Aqueous solubility of beryllium(II) at physiological pH: effects of buffer composition and counterions
Published in Preparative Biochemistry & Biotechnology, 2020
Rebecca C. Lim, Bhagya De Silva, Ji Hye Park, Vernon F. Hodge, Ronald K. Gary
The solubility of beryllium in protein-free solutions is also of interest. The aqueous speciation of beryllium(II) is complex. At pH 4 and lower, Be2+ exists predominantly as the metal aquo complex [Be(H2O)4]2+, while the cyclic trimer [Be3(OH)3]3+ becomes increasingly abundant in the near-physiological pH range.[10] In general, increasing ionic strength increases the apparent solubility of a metal salt. In addition, specific counterions can have either of two effects. A specific counterion can decrease the apparent solubility via the “Common Ion Effect”. For a metal ion Mx+ whose insoluble form is depicted as (Mx+)a(Ay−)b, addition of anionic species Ay- decreases the observed solubility, a manifestation of Le Chatelier’s principle that is the basis for the Common Ion Effect.
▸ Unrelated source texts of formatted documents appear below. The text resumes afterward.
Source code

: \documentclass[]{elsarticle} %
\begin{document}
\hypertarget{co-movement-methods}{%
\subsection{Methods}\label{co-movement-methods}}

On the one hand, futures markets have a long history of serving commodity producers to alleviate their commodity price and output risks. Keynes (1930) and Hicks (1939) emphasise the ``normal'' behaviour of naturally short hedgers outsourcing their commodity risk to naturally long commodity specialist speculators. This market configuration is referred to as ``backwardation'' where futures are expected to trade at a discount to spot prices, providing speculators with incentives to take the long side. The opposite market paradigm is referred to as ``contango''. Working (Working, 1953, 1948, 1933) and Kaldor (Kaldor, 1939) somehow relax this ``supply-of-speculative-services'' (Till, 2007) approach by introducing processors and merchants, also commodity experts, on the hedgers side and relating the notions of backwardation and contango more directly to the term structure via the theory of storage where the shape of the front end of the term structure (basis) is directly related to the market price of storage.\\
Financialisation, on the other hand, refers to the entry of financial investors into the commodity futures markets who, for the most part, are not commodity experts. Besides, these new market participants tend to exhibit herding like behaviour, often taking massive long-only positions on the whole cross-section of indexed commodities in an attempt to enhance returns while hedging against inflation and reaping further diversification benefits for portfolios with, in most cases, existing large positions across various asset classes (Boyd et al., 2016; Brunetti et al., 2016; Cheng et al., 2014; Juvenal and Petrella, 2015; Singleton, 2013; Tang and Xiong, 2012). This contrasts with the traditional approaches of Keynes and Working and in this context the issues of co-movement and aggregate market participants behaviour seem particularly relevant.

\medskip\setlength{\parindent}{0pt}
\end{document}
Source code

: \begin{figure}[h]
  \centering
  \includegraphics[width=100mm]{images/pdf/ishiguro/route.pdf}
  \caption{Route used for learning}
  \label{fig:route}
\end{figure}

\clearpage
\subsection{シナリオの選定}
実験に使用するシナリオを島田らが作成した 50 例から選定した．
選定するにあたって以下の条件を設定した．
In the present case, the insoluble species expressed in this format is (Be2+)(OH–)2, and this phenomenon accounts for the pH-dependence of the solubility of beryllium ion in water. Alternatively, a specific counterion can increase the observed solubility via the “Diverse Ion Effect” (also known as the Uncommon Ion Effect). For the same metal ion Mx+ whose insoluble form is depicted as (Mx+)a(Ay−)b, addition of anionic species Bz− may increase the apparent solubility if a soluble complex (Mx+)c•(Bz−)d is formed. Ion pairing or similar interactions between the metal ion and anion explain the enhanced solubility observed with the Diverse Ion Effect. The term ion pairing includes ions that make direct contact, as well as those that interact while surrounded by complete or partial hydration shells.[11] We provide evidence that Be2+ participates in a Diverse Ion Effect relationship with SO42–. If H2SO4 is used for pH adjustment, the concentration of sulfate contributed from buffer preparation is, by itself, sufficient to increase solubility and to alter the results of binding studies monitored by isothermal titration calorimetry (ITC). This information can be useful when designing biochemical experiments that require Be2+ in buffered solutions of well-defined composition at biologically-relevant pH.